Faison’s challenge will be finding the right district in which to spend. In districts where fossil-fuel-industry money can help fund a primary challenge from the right, Republican members of Congress have little incentive to speak out on climate change and lose their seats. But for a few legislators who might soon face a challenge from the left, backing green policies could make a difference—especially in the general election. “If you are in a more balanced district…then your challenge will probably come in the general election, which means you probably should start talking about this issue because your more moderate voters will want to hear about solutions on this problem,” Faison said.

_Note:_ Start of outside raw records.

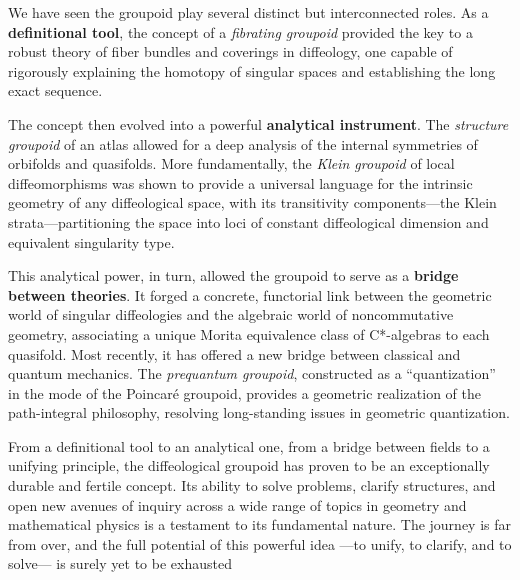 \documentclass[10pt,reqno,letterpaper,twoside]{amsart}
\theoremstyle{article}
\begin{document}
  We have seen the groupoid play several distinct but interconnected roles. As a \textbf{definitional tool}, the concept of a \emph{fibrating groupoid} provided the key to a robust theory of fiber bundles and coverings in diffeology, one capable of rigorously explaining the homotopy of singular spaces and establishing the long exact sequence.
  
  The concept then evolved into a powerful \textbf{analytical instrument}. The \emph{structure groupoid} of an atlas allowed for a deep analysis of the internal symmetries of orbifolds and quasifolds. More fundamentally, the \emph{Klein groupoid} of local diffeomorphisms was shown to provide a universal language for the intrinsic geometry of any diffeological space, with its transitivity components—the Klein strata—partitioning the space into loci of constant diffeological dimension and equivalent singularity type.
  
  This analytical power, in turn, allowed the groupoid to serve as a \textbf{bridge between theories}. It forged a concrete, functorial link between the geometric world of singular diffeologies and the algebraic world of noncommutative geometry, associating a unique Morita equivalence class of C*-algebras to each quasifold. Most recently, it has offered a new bridge between classical and quantum mechanics. The \emph{prequantum groupoid}, constructed as a ``quantization'' in the mode of the Poincaré groupoid, provides a geometric realization of the path-integral philosophy, resolving long-standing issues in geometric quantization.
  
  From a definitional tool to an analytical one,
  from a bridge between fields to a unifying principle,
  the diffeological groupoid has proven to be an exceptionally durable and fertile concept.
  Its ability to solve problems,
  clarify structures,
  and open new avenues of inquiry across a wide range of topics in geometry and mathematical physics is a testament to its fundamental nature.
  The journey is far from over,
  and the full potential of this powerful idea
  ---to unify, to clarify, and to solve---
  is surely yet to be exhausted
  
  
\end{document}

One such candidate is New Hampshire Senator Kelly Ayotte: In addition to a likely Tea Party challenger in the primary, she may be in for a stronger challenge from her state’s Democratic governor, Maggie Hassan. And the League of Conservation Voters has detected a pro-environmental shift in her voting record over the last year. In 2015, the non-profit ranked 50 percent of her votes as friendly toward the environment—far higher than her career average of 23 percent.

Not coincidentally, she also won Faison’s first major donation of $500,000 in June.

Winning over just a few senators could be enough to make a difference, Faison said. With the exception of those hailing from coal-producing states, he posits, Democrats can be nudged onboard with climate-friendly, market-based policies. “It’s just math and trying to break off enough of the party that’s confident enough in the politics of their district to support climate policies,” Faison said. Only a fraction of the Republicans in Congress would have to break ranks to reach the 60-vote threshold needed to overcome a filibuster.

“What I hear about Washington—what I’m learning is—it’s sort of slow, slow, slow, slow and then fast,” Faison said. “Something breaks, something changes, and then next thing you know there’s all this activity. We don’t know when that will open, but we just want to be there when it does.”